- _TASK OBJECTIVE_
Filter the entries below, keeping every line that has the word "Freerouting".
#### MATERIAL PROVIDED ####
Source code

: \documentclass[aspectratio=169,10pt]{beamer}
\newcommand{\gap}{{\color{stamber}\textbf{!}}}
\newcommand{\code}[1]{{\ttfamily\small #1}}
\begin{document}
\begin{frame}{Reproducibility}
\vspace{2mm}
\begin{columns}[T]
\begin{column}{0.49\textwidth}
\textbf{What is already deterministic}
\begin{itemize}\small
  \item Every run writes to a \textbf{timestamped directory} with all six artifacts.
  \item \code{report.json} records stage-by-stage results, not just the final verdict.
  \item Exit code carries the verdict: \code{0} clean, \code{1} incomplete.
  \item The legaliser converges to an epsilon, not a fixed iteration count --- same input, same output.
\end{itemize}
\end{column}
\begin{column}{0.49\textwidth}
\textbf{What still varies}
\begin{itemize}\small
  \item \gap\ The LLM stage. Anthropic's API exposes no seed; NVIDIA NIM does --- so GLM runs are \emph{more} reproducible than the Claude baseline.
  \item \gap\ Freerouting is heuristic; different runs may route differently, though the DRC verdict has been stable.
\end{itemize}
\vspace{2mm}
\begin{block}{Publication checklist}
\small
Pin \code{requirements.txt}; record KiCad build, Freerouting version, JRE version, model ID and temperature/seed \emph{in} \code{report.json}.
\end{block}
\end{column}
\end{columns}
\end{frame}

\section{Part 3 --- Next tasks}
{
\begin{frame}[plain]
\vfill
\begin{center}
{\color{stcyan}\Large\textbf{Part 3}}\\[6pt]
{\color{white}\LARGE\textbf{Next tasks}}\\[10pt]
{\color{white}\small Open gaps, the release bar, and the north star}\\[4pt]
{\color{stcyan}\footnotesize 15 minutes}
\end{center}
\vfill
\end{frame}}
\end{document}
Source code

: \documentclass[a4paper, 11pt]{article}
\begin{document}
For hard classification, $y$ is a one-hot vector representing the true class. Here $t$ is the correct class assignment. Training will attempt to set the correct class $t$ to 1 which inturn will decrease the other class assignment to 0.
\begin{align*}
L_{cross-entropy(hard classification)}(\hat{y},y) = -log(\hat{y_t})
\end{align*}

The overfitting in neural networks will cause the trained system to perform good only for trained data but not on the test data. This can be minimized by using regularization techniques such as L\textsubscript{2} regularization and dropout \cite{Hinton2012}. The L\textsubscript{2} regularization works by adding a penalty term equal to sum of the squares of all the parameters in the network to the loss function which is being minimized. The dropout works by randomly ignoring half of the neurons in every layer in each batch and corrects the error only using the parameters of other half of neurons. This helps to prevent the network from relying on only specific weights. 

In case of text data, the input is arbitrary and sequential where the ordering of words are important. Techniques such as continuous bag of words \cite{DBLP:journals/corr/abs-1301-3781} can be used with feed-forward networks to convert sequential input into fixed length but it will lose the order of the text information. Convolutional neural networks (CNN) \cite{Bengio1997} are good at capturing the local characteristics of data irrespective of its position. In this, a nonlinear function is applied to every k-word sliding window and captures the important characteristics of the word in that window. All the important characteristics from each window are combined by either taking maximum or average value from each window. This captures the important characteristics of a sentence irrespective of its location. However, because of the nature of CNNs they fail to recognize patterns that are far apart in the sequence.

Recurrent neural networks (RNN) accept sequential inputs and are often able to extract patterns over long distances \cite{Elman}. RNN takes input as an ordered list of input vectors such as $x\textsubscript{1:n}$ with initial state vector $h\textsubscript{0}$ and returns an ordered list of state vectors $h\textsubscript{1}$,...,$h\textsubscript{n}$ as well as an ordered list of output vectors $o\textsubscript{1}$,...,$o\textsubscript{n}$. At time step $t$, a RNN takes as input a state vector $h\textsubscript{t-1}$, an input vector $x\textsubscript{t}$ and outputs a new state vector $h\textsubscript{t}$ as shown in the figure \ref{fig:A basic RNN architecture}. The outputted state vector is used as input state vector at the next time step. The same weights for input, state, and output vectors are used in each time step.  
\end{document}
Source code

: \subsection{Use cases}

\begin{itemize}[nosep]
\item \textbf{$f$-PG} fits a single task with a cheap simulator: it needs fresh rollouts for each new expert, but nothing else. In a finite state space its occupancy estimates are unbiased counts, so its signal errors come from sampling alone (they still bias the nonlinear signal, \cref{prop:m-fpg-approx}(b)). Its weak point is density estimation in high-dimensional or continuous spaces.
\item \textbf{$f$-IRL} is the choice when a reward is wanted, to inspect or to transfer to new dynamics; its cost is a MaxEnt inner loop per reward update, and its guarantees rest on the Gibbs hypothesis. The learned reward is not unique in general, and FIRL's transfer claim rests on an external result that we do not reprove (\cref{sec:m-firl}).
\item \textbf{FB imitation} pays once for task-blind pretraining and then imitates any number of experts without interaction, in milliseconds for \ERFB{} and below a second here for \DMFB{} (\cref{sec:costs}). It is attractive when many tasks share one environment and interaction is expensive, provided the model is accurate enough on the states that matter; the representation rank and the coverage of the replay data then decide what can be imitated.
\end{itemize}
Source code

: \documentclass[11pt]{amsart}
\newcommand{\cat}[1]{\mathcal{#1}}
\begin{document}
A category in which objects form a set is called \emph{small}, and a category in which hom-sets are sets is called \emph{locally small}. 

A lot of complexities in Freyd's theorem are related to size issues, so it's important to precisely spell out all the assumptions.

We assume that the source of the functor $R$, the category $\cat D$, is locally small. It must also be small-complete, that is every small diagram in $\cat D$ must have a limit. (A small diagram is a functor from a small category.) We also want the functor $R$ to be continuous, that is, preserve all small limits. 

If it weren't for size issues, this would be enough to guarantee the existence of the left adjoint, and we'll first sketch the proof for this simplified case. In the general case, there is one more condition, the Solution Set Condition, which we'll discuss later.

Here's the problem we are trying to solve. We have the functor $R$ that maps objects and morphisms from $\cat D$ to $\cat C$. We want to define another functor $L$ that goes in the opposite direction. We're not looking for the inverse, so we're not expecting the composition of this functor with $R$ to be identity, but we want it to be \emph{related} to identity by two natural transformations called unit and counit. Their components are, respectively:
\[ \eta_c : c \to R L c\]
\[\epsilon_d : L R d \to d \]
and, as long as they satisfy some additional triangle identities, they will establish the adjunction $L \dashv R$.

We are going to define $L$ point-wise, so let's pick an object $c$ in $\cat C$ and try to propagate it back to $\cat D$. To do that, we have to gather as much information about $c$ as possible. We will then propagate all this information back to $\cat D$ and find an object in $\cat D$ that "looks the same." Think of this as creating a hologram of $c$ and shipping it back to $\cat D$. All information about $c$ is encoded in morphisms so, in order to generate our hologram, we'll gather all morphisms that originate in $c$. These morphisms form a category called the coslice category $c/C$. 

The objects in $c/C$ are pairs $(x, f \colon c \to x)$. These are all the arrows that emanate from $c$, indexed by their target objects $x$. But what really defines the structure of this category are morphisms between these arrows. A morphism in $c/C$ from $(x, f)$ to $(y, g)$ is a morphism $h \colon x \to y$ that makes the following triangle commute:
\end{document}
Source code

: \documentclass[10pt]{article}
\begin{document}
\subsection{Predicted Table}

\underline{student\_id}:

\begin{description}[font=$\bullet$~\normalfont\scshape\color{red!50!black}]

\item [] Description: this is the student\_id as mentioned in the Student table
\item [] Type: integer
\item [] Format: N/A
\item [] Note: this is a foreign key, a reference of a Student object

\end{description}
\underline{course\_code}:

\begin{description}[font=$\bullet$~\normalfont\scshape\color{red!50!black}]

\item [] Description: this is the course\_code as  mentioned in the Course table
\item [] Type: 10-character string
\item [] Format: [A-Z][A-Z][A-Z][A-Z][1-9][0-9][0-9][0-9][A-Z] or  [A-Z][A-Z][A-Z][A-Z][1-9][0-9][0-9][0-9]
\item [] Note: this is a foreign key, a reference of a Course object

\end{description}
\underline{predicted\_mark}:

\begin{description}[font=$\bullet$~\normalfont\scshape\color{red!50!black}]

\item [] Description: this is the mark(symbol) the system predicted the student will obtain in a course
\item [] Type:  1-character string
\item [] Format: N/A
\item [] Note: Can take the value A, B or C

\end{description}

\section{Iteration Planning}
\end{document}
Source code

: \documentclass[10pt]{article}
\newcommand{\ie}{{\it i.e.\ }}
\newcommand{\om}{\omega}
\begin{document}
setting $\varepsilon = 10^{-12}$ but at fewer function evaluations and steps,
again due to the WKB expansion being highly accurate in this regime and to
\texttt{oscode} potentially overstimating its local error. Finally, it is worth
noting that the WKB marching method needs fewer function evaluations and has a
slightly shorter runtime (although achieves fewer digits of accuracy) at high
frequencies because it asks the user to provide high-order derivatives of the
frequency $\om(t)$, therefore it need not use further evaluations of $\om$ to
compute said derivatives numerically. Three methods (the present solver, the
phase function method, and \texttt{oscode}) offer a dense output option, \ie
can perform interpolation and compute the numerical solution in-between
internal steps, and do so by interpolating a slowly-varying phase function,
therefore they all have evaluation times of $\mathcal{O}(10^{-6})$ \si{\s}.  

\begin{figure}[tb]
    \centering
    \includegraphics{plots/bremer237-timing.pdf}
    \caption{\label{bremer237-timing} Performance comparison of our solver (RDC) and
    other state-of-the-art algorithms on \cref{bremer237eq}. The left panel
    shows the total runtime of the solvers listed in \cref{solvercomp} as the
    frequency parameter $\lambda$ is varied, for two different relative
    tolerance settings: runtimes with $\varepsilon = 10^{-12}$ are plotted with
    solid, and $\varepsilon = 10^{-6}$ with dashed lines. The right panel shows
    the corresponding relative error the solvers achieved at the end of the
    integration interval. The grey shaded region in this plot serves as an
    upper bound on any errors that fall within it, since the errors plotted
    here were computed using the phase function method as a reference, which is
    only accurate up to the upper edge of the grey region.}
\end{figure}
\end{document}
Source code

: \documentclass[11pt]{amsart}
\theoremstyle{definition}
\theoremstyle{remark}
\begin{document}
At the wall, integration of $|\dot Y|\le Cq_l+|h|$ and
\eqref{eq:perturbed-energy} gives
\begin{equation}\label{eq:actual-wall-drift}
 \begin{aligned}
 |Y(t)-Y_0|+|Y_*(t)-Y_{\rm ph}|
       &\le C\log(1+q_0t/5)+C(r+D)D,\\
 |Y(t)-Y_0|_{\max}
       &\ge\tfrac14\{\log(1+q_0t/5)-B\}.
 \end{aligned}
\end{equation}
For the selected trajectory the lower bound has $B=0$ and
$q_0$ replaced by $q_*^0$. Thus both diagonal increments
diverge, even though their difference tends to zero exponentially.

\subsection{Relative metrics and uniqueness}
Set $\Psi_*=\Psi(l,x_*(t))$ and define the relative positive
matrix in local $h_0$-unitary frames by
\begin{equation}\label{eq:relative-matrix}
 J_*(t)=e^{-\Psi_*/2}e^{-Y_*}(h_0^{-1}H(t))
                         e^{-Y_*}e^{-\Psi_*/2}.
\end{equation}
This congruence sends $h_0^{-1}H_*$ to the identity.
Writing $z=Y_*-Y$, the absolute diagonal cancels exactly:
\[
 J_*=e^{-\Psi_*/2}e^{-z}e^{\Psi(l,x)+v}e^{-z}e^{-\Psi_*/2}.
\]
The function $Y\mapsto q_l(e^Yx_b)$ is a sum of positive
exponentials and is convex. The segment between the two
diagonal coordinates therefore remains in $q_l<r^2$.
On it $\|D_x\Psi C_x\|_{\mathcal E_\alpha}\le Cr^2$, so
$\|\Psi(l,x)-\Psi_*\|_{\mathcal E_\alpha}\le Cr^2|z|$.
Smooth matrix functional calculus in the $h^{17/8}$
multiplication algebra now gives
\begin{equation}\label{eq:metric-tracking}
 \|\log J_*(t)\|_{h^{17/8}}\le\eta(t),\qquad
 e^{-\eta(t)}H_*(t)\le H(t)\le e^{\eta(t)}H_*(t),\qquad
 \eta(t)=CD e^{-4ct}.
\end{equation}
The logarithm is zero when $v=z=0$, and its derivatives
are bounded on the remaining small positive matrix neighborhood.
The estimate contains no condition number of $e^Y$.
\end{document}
####
- _OUTPUT BELOW_
  \item \gap\ Freerouting is heuristic; different runs may route differently, though the DRC verdict has been stable.
Pin \code{requirements.txt}; record KiCad build, Freerouting version, JRE version, model ID and temperature/seed \emph{in} \code{report.json}.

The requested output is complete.